# Should I spay my senior GSD



## Karma2009 (Sep 6, 2014)

We recently rescued a senior lady, the sweetest dog ever. Her age is a guesstimate -- she's somewhere between 9 and 11 years old, likely closer to 9 or 10 according to my vet. She was represented to us as already spayed, but we have now confirmed with a vet exam that she is in heat and has never been spayed. I am leaning toward not having this done, but would appreciate some advice.

Kelly came to us in bad shape -- she had been neglected most of her life she was underweight, missing fur from flea allergies, and was dealing with skin issues from yeast overgrowth. She is doing well now, we've had her about a month and she looks so much better. Her bloodwork came back fine except for a low serum albumin level which the vet attributed to stress and malnutrition. We will be repeating it in a month or two.

My dilemma is trying to determine if the risk of the spay surgery at her age, and given her not so great health is worth taking. On the one hand there is the risk of anesthesia, a more complicated surgery on an older intact dog, and a longer and more painful recovery with risk of spay incontinence. On the other hand is the risk of pyometra if I don't get her spayed, and that is the one consideration that is giving me pause.

She is not at risk of getting loose and I can deal with the heat cycles. My vet advised that she would do the surgery but that if I decided against it that would not be bad decision either. Whatever I do has risks, it depends on what risks I am willing to take.

What would you do -- is it worth the risk to spay a dog around 10 years old?
Thanks for any advice --


----------



## Jax08 (Feb 13, 2009)

I avoid surgeries on seniors. Personally, if I knew I could keep her from breeding then I would not. What is the chance of pyometra vs surgical complications?

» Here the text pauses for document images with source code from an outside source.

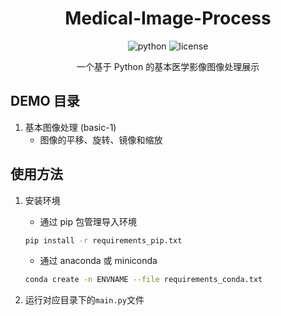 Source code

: <div align="center">

# Medical-Image-Process

<img src="https://img.shields.io/badge/python-3.9+-blue.svg" alt="python">
<img src="https://img.shields.io/github/license/s1YH0pper/Medical-Image-Process.svg" alt="license">

一个基于 Python 的基本医学影像图像处理展示

</div>

## DEMO 目录

1. 基本图像处理 (basic-1)
   - 图像的平移、旋转、镜像和缩放

## 使用方法

1. 安装环境

   - 通过 pip 包管理导入环境

   ```bash
   pip install -r requirements_pip.txt
   ```

   - 通过 anaconda 或 miniconda

   ```bash
   conda create -n ENVNAME --file requirements_conda.txt
   ```

2. 运行对应目录下的`main.py`文件
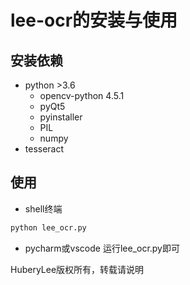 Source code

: <!--
 * @Descripttion: 
 * @version: 
 * @Author: Hubery-Lee
 * @Date: 2021-08-23 22:22:29
 * @E-mail: hrbeulh@126.com
 * @LastEditors: Hubery-Lee
 * @LastEditTime: 2021-08-23 22:46:43
-->
# lee-ocr的安装与使用

## 安装依赖
- python >3.6
  - opencv-python 4.5.1
  - pyQt5
  - pyinstaller
  - PIL
  - numpy
- tesseract

## 使用

- shell终端
```bash
python lee_ocr.py
```
- pycharm或vscode 运行lee_ocr.py即可

HuberyLee版权所有，转载请说明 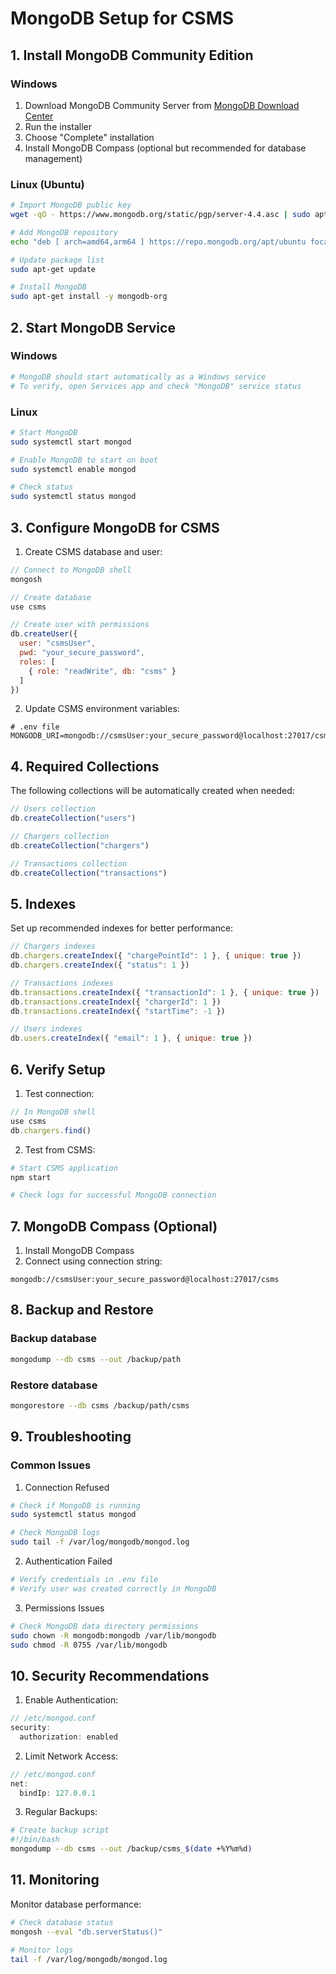 # MongoDB Setup for CSMS

## 1. Install MongoDB Community Edition

### Windows
1. Download MongoDB Community Server from [MongoDB Download Center](https://www.mongodb.com/try/download/community)
2. Run the installer
3. Choose "Complete" installation
4. Install MongoDB Compass (optional but recommended for database management)

### Linux (Ubuntu)
```bash
# Import MongoDB public key
wget -qO - https://www.mongodb.org/static/pgp/server-4.4.asc | sudo apt-key add -

# Add MongoDB repository
echo "deb [ arch=amd64,arm64 ] https://repo.mongodb.org/apt/ubuntu focal/mongodb-org/4.4 multiverse" | sudo tee /etc/apt/sources.list.d/mongodb-org-4.4.list

# Update package list
sudo apt-get update

# Install MongoDB
sudo apt-get install -y mongodb-org
```

## 2. Start MongoDB Service

### Windows
```bash
# MongoDB should start automatically as a Windows service
# To verify, open Services app and check "MongoDB" service status
```

### Linux
```bash
# Start MongoDB
sudo systemctl start mongod

# Enable MongoDB to start on boot
sudo systemctl enable mongod

# Check status
sudo systemctl status mongod
```

## 3. Configure MongoDB for CSMS

1. Create CSMS database and user:
```javascript
// Connect to MongoDB shell
mongosh

// Create database
use csms

// Create user with permissions
db.createUser({
  user: "csmsUser",
  pwd: "your_secure_password",
  roles: [
    { role: "readWrite", db: "csms" }
  ]
})
```

2. Update CSMS environment variables:
```env
# .env file
MONGODB_URI=mongodb://csmsUser:your_secure_password@localhost:27017/csms
```

## 4. Required Collections

The following collections will be automatically created when needed:

```javascript
// Users collection
db.createCollection("users")

// Chargers collection
db.createCollection("chargers")

// Transactions collection
db.createCollection("transactions")
```

## 5. Indexes

Set up recommended indexes for better performance:

```javascript
// Chargers indexes
db.chargers.createIndex({ "chargePointId": 1 }, { unique: true })
db.chargers.createIndex({ "status": 1 })

// Transactions indexes
db.transactions.createIndex({ "transactionId": 1 }, { unique: true })
db.transactions.createIndex({ "chargerId": 1 })
db.transactions.createIndex({ "startTime": -1 })

// Users indexes
db.users.createIndex({ "email": 1 }, { unique: true })
```

## 6. Verify Setup

1. Test connection:
```javascript
// In MongoDB shell
use csms
db.chargers.find()
```

2. Test from CSMS:
```bash
# Start CSMS application
npm start

# Check logs for successful MongoDB connection
```

## 7. MongoDB Compass (Optional)

1. Install MongoDB Compass
2. Connect using connection string:
```
mongodb://csmsUser:your_secure_password@localhost:27017/csms
```

## 8. Backup and Restore

### Backup database
```bash
mongodump --db csms --out /backup/path
```

### Restore database
```bash
mongorestore --db csms /backup/path/csms
```

## 9. Troubleshooting

### Common Issues

1. Connection Refused
```bash
# Check if MongoDB is running
sudo systemctl status mongod

# Check MongoDB logs
sudo tail -f /var/log/mongodb/mongod.log
```

2. Authentication Failed
```bash
# Verify credentials in .env file
# Verify user was created correctly in MongoDB
```

3. Permissions Issues
```bash
# Check MongoDB data directory permissions
sudo chown -R mongodb:mongodb /var/lib/mongodb
sudo chmod -R 0755 /var/lib/mongodb
```

## 10. Security Recommendations

1. Enable Authentication:
```javascript
// /etc/mongod.conf
security:
  authorization: enabled
```

2. Limit Network Access:
```javascript
// /etc/mongod.conf
net:
  bindIp: 127.0.0.1
```

3. Regular Backups:
```bash
# Create backup script
#!/bin/bash
mongodump --db csms --out /backup/csms_$(date +%Y%m%d)
```

## 11. Monitoring

Monitor database performance:
```bash
# Check database status
mongosh --eval "db.serverStatus()"

# Monitor logs
tail -f /var/log/mongodb/mongod.log
```  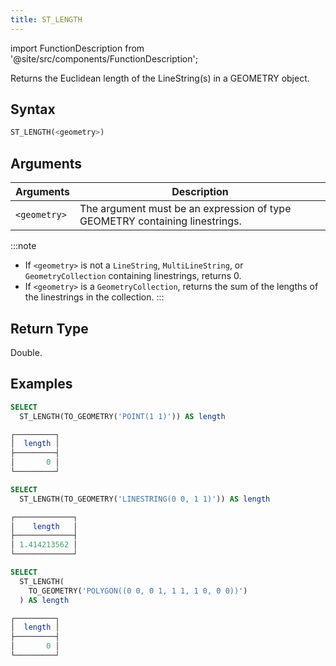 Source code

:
```yaml
---
title: ST_LENGTH
---
```

import FunctionDescription from '@site/src/components/FunctionDescription';

<FunctionDescription description="Introduced or updated: v1.2.555"/>

Returns the Euclidean length of the LineString(s) in a GEOMETRY object.

## Syntax

```sql
ST_LENGTH(<geometry>)
```

## Arguments

| Arguments    | Description                                                                 |
|--------------|-----------------------------------------------------------------------------|
| `<geometry>` | The argument must be an expression of type GEOMETRY containing linestrings. |

:::note
- If `<geometry>` is not a `LineString`, `MultiLineString`, or `GeometryCollection` containing linestrings, returns 0.
- If `<geometry>` is a `GeometryCollection`, returns the sum of the lengths of the linestrings in the collection.
:::

## Return Type

Double.

## Examples

```sql
SELECT
  ST_LENGTH(TO_GEOMETRY('POINT(1 1)')) AS length

┌─────────┐
│  length │
├─────────┤
│       0 │
└─────────┘

SELECT
  ST_LENGTH(TO_GEOMETRY('LINESTRING(0 0, 1 1)')) AS length

┌─────────────┐
│    length   │
├─────────────┤
│ 1.414213562 │
└─────────────┘

SELECT
  ST_LENGTH(
    TO_GEOMETRY('POLYGON((0 0, 0 1, 1 1, 1 0, 0 0))')
  ) AS length

┌─────────┐
│  length │
├─────────┤
│       0 │
└─────────┘
```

I most certainly would not do it until she was 100%.


----------



## Mac's Mom (Jun 7, 2010)

First of all, god bless you for bringing a senior dog home. Kelly is very lucky and I'm sure karma  will pay you back tenfold with the joy and love she will bring to your life. 

I'm sure you'll get a lot of advice from the dog experts here. My advice comes from my heart and not my head, I wouldn't do it simply because I wouldn't want to put that sweet girl through any more trauma. Listen to the experts and use your head but trust your heart.


----------



## Mac's Mom (Jun 7, 2010)

Jax08 said:


> I avoid surgeries on seniors. Personally, if I knew I could keep her from breeding then I would not. What is the chance of pyometra vs surgical complications?
> 
> I most certainly would not do it until she was 100%.


Michelle is one of the dog experts I was referring to  She thinks with her head and heart.


----------



## Jax08 (Feb 13, 2009)

lol OH I'm no expert. Just OCD and anal on details.


----------



## llombardo (Dec 11, 2011)

I wouldn't either. Unless she is completely healthy or if pyometra shows up. In saying that I think it will be pretty important to know and watch for all signs or symptoms.


----------



## JakodaCD OA (May 14, 2000)

I'm in agreement with the others, IF you decide to spay her, I would wait until she's 100% healthy or the pyo shows up if it ever does. 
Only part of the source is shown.